Bendeki duygunun saçma olduğu muhakkak. Amma ne kadar saçma ve manasız görseniz de, genç kız düşlerimin çiçek açtığı bir çağdaydım. Kendimi tartıyordum. Tastamam bir düş hayatı yaşayacağımı, galiba ta o günlerde seziyor, hiçbir sınır tanımadan neler neler düşlüyordum! Diğer cihetten, itiraf etmem gerekir ki, bu göklerde dolaşan halimin ilk farkına varan Yağmur ablam oldu. Onunla, bana sevecen bir alakayla bağlanan bu akıllı kızla, bir kardeşten fazla şeyler paylaşıyor, galiba sana uçuşan hislerimi de belli ediyordum. Gerçekten, karanlık, tozlu bir örümcek ağı gibi, etrafımı kaplayan insanlar içinde, benim kalbimi çözen bir tek o eşsiz kalp sahibi, Yağmur ablamdı.

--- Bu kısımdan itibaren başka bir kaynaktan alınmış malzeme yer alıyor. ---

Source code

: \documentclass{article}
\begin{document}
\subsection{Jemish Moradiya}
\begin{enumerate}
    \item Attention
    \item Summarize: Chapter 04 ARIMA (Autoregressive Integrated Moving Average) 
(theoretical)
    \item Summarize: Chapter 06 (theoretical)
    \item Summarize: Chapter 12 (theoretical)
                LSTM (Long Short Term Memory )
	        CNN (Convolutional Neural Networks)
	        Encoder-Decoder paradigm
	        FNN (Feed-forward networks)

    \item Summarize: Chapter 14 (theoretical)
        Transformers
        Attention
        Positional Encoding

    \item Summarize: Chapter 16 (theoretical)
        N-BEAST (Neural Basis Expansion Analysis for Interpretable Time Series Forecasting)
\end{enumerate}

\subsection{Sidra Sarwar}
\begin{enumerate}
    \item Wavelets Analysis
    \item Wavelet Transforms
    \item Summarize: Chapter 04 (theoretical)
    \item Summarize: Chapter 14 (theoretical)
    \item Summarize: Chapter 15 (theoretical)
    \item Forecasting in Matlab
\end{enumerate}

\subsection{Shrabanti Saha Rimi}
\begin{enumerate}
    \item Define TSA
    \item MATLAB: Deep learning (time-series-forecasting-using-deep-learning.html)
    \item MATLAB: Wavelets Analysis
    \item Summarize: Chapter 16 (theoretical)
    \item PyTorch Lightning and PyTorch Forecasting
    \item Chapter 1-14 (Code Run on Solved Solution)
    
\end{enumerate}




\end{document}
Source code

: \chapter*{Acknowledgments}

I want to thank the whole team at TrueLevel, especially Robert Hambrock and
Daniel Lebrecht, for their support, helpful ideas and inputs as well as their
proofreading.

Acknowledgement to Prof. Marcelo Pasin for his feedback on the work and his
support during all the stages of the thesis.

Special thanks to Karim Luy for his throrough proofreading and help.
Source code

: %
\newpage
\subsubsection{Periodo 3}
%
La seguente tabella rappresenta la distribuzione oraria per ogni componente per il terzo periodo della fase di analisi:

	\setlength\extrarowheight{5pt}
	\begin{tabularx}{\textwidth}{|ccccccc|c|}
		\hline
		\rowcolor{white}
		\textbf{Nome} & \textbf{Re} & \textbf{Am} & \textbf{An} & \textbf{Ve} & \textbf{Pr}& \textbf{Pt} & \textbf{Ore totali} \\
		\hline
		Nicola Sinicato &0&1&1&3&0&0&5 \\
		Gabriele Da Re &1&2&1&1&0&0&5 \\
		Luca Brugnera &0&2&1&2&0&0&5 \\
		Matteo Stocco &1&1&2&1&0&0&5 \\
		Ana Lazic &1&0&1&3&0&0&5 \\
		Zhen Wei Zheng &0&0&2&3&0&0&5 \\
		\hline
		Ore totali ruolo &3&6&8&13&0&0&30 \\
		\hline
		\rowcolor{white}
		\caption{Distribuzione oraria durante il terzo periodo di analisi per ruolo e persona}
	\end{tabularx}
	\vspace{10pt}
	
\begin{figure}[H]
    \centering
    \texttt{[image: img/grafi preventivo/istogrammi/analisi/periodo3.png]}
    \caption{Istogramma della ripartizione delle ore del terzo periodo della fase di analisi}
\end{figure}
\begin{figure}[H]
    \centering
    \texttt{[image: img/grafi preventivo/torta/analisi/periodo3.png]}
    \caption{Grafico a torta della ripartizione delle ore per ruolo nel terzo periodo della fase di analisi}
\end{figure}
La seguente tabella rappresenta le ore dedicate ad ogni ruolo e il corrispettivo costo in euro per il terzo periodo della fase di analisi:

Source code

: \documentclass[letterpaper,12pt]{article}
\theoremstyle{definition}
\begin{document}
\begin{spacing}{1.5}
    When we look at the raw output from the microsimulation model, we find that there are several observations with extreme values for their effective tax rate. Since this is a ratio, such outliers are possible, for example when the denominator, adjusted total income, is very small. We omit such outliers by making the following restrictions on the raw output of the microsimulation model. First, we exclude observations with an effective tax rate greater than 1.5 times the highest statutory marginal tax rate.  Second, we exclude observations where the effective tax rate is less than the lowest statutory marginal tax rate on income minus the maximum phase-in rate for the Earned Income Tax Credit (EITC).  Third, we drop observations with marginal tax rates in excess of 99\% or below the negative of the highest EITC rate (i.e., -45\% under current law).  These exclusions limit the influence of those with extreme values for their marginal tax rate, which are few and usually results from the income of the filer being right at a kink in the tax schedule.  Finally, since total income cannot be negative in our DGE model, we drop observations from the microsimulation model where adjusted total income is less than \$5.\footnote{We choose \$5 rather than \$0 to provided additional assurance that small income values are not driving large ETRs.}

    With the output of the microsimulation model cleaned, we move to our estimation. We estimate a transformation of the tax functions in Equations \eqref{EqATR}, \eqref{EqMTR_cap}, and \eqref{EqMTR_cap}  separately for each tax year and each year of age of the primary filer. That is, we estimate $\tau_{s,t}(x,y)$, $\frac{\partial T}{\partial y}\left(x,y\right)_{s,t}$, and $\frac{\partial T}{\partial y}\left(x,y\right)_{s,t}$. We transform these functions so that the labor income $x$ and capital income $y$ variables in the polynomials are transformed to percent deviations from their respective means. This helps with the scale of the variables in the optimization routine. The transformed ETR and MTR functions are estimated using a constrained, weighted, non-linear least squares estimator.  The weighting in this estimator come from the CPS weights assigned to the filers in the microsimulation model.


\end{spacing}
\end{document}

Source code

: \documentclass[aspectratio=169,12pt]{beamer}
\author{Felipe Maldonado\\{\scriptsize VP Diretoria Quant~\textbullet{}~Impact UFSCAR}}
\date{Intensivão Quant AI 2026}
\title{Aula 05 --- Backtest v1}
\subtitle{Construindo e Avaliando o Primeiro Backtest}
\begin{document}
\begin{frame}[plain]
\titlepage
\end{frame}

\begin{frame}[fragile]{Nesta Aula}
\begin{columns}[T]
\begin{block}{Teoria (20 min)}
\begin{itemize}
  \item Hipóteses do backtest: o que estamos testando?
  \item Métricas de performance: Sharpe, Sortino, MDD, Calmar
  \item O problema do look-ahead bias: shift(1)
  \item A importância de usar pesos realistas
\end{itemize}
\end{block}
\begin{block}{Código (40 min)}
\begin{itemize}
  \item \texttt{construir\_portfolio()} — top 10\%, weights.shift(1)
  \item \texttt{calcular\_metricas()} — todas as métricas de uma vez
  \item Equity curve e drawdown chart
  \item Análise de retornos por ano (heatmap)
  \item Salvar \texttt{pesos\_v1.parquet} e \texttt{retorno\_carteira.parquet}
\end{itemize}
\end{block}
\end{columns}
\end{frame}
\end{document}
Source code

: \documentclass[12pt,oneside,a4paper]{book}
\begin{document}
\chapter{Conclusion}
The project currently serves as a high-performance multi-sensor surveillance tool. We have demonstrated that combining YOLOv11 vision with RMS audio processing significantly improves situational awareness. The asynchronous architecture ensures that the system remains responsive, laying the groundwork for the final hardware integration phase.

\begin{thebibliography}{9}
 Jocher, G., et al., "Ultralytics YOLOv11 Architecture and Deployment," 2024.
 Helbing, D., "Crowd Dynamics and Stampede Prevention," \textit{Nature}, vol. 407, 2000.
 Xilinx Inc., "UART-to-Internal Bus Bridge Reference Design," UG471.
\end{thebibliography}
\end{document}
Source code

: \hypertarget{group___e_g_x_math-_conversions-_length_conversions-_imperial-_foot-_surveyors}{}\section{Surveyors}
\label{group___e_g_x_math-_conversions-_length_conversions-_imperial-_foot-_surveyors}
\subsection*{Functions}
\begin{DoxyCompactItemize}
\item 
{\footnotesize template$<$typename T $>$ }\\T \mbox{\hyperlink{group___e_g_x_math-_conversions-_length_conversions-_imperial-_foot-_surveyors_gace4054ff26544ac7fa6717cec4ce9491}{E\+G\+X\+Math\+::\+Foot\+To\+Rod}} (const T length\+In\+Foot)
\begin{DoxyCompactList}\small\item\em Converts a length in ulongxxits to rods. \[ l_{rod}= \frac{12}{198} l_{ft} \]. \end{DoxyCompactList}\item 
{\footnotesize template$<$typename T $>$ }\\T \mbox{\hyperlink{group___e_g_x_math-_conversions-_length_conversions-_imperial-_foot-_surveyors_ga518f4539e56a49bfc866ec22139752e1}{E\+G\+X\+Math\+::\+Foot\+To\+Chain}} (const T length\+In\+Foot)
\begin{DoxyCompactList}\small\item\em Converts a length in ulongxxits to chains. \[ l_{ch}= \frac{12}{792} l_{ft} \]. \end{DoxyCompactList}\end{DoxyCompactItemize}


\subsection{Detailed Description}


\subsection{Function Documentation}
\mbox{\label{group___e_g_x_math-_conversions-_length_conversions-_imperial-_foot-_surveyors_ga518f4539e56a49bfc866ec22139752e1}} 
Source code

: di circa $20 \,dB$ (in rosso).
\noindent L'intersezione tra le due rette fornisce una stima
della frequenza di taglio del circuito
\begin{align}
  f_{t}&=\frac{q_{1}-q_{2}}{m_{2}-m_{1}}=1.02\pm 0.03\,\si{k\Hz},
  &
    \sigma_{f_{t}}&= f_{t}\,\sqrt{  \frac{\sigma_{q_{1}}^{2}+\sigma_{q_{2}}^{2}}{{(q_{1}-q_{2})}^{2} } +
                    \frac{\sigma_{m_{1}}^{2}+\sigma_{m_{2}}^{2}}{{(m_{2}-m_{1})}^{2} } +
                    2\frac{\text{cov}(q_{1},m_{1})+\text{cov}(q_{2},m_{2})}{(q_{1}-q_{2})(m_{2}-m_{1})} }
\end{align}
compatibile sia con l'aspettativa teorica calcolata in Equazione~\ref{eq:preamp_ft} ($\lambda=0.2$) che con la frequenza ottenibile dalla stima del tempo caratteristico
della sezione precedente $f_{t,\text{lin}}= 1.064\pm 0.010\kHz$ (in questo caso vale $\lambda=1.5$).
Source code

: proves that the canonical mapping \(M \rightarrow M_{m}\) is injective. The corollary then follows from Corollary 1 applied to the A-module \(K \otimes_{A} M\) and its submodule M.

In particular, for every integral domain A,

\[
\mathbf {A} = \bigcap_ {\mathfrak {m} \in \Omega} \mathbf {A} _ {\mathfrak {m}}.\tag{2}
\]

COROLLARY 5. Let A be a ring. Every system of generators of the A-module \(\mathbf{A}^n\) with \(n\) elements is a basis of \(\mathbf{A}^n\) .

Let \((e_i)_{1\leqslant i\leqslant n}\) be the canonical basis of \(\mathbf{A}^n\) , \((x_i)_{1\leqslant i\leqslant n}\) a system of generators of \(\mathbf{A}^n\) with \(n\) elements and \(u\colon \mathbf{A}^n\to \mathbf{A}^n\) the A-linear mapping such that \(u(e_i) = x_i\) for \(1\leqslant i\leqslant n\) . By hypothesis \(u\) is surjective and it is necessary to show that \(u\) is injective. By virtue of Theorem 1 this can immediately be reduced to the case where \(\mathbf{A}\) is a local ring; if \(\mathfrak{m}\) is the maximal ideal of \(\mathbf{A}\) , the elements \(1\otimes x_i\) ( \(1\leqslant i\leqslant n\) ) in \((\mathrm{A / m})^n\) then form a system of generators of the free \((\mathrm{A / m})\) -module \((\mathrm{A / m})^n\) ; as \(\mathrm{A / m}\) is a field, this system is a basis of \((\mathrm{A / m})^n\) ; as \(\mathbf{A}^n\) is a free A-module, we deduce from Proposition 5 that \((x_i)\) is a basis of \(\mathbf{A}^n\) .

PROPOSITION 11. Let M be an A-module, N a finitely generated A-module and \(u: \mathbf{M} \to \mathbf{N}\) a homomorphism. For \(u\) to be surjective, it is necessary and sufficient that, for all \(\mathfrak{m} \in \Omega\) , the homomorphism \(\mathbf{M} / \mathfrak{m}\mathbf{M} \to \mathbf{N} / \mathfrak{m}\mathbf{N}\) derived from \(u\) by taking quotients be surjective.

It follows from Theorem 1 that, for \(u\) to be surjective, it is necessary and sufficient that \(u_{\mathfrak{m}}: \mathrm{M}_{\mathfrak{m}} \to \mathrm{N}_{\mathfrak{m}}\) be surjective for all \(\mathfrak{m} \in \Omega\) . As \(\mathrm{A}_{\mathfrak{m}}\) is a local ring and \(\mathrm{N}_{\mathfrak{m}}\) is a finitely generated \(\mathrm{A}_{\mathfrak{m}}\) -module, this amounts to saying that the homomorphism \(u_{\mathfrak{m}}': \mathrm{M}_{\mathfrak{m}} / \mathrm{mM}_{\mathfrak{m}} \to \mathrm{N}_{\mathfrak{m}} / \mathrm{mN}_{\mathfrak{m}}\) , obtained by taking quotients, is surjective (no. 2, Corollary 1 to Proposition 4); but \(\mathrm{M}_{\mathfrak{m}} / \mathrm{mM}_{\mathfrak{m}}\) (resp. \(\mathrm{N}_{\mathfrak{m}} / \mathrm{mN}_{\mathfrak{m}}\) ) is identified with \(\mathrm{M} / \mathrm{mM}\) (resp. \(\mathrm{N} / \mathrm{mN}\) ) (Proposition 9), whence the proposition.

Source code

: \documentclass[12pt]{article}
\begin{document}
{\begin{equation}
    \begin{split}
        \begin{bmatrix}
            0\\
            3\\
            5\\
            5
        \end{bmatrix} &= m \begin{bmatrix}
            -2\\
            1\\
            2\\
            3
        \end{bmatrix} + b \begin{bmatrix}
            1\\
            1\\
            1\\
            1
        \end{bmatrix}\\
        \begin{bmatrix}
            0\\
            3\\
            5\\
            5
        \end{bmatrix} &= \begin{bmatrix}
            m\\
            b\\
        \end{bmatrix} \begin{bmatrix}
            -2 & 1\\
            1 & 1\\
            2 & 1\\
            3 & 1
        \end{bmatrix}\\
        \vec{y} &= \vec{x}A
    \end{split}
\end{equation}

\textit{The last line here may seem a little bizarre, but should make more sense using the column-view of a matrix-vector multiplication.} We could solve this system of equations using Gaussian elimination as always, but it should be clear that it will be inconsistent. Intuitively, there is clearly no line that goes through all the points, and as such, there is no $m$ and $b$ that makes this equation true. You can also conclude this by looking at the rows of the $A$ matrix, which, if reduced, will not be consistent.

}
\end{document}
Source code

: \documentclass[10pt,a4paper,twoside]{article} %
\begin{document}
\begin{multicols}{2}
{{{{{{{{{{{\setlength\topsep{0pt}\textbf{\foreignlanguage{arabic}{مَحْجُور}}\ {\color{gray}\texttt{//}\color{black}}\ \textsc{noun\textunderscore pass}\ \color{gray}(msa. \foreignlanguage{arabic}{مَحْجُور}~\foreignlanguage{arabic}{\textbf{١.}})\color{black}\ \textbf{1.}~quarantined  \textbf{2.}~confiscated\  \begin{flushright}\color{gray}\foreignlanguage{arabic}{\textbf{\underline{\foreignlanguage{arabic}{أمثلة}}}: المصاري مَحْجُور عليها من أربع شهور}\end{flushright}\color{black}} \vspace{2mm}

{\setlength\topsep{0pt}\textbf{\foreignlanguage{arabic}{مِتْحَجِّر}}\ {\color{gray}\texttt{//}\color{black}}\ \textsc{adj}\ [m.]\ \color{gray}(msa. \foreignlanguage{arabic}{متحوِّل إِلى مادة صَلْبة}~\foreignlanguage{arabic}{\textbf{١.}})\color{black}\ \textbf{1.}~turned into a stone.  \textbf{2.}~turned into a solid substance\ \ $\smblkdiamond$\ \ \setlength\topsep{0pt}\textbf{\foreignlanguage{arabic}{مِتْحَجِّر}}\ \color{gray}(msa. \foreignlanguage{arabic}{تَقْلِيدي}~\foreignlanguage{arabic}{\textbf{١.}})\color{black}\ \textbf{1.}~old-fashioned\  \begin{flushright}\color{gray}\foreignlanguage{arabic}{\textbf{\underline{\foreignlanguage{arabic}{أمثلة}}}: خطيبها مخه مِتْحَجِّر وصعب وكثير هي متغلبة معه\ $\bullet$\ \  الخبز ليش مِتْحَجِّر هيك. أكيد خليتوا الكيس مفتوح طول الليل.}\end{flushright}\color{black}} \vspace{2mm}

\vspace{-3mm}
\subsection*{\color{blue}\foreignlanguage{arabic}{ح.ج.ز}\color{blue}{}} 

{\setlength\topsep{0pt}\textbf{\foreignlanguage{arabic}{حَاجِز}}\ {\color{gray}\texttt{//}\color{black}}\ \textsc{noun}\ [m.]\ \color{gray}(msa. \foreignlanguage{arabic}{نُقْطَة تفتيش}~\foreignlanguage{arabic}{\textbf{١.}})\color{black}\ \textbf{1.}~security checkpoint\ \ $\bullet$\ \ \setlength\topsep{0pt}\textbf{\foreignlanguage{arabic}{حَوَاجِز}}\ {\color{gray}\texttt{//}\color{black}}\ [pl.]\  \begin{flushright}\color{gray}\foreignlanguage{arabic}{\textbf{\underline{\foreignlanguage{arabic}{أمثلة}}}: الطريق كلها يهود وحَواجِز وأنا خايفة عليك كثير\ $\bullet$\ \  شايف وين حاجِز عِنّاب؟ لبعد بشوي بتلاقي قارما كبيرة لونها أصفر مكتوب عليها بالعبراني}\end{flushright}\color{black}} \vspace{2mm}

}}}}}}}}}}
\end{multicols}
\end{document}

Evet, ne diyordum? Artık on iki yaşındaydım ama bir tırtıl gibi çirkindim. Kara kuru, sıska bacaklarımla, topal bir leyleğe benziyordum. Amma bu çirkin tırtıl günün birinde, birçok şekillere girip çıktıktan ve çilesini doldurduktan sonra, karşına yeni baştan alacalı ve güzel renkli bir kelebek halinde çıkacak, kalbinin üstünde uçmaya ve duygudan duyguya konmaya başlayacaktı.